[Data excerpts]
════

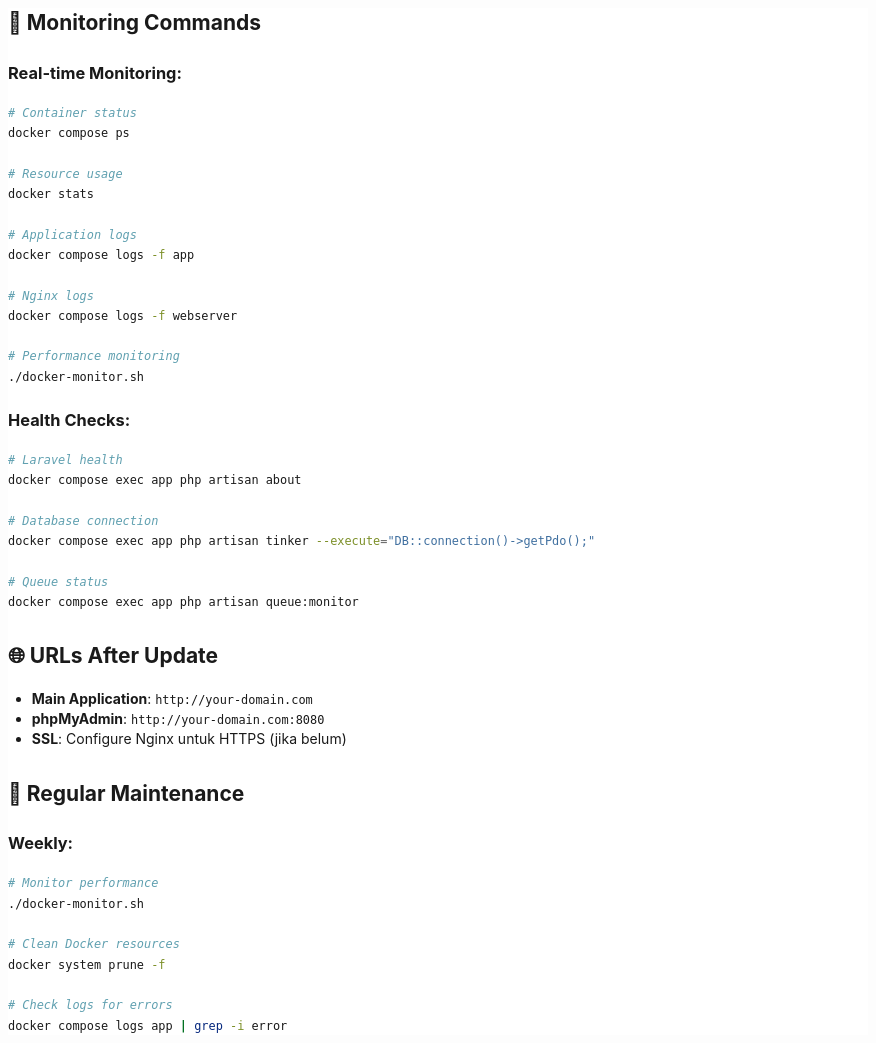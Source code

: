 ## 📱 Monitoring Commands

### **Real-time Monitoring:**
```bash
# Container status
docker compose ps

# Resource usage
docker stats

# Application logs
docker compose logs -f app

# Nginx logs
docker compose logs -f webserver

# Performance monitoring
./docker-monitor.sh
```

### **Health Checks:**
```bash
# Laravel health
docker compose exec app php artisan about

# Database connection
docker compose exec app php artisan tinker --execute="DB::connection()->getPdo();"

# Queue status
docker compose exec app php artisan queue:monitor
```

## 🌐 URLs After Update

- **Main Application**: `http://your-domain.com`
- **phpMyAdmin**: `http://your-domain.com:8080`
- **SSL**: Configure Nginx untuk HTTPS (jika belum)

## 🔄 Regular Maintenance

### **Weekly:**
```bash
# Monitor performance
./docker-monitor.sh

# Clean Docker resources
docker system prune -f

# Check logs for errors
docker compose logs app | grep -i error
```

════

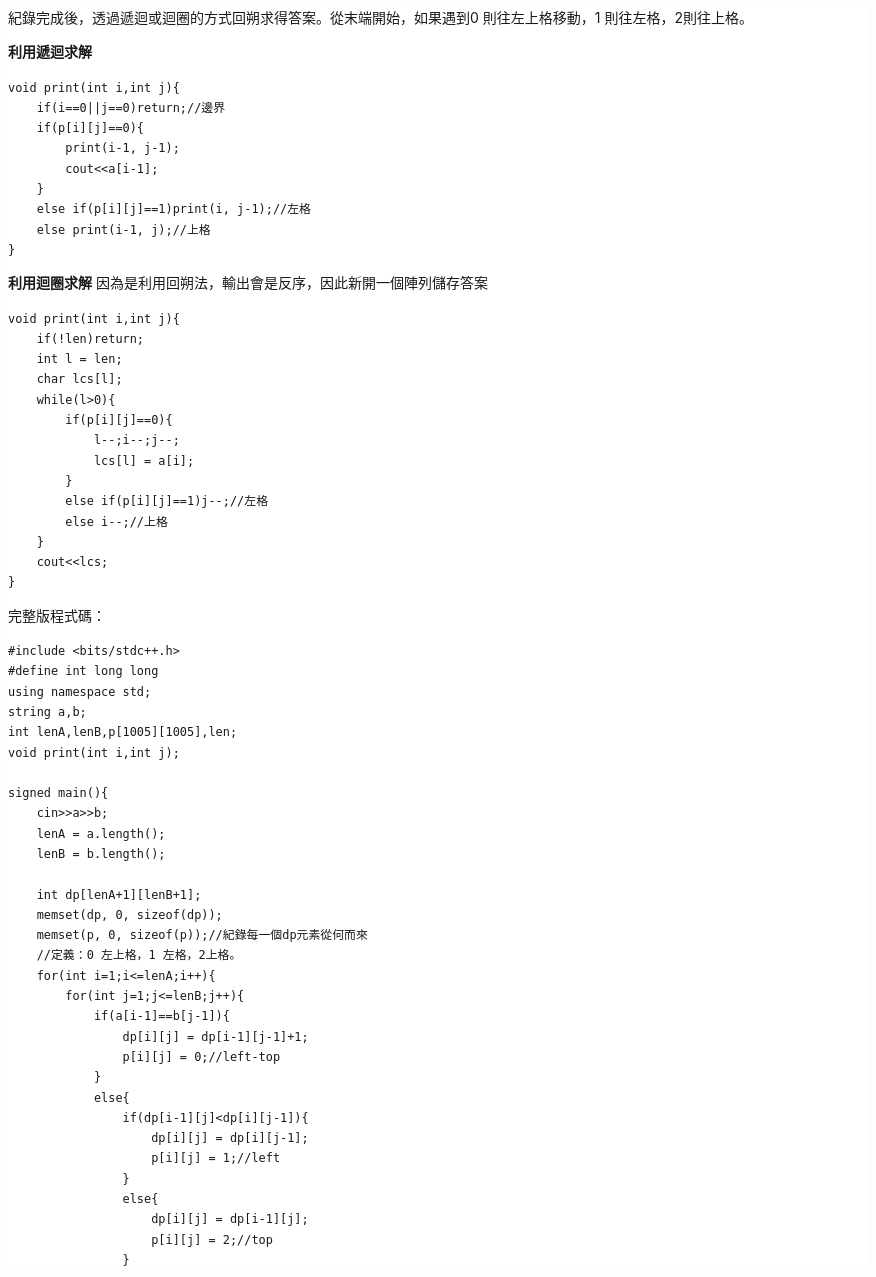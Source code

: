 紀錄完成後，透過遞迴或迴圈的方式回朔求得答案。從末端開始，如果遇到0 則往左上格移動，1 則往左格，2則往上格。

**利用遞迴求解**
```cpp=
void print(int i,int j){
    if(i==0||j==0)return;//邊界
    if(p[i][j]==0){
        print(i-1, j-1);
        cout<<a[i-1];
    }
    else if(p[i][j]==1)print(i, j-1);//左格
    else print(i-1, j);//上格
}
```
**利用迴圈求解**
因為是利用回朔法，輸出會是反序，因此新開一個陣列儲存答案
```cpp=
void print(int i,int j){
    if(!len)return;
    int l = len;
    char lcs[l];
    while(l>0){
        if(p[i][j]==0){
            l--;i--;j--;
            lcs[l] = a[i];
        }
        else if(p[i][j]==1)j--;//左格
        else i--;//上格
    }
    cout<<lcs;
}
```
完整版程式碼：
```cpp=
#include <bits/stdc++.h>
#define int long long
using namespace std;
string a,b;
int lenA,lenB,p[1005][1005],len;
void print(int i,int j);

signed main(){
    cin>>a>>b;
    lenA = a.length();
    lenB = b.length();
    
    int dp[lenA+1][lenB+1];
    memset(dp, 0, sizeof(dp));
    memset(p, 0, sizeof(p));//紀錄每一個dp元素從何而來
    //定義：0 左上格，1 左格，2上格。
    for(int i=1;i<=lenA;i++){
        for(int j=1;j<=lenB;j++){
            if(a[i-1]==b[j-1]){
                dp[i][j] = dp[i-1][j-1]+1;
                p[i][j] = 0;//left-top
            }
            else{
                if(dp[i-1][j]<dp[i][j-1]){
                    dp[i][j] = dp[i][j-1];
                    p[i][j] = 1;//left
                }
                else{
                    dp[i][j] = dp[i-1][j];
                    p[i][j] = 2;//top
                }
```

════

# [TASK DESCRIPTION]
Which lines of the data include the string "lenA"? Find them and copy each one.

# [SOLUTION TO THIS TASK]
int lenA,lenB,p[1005][1005],len;
    lenA = a.length();
    int dp[lenA+1][lenB+1];
    for(int i=1;i<=lenA;i++){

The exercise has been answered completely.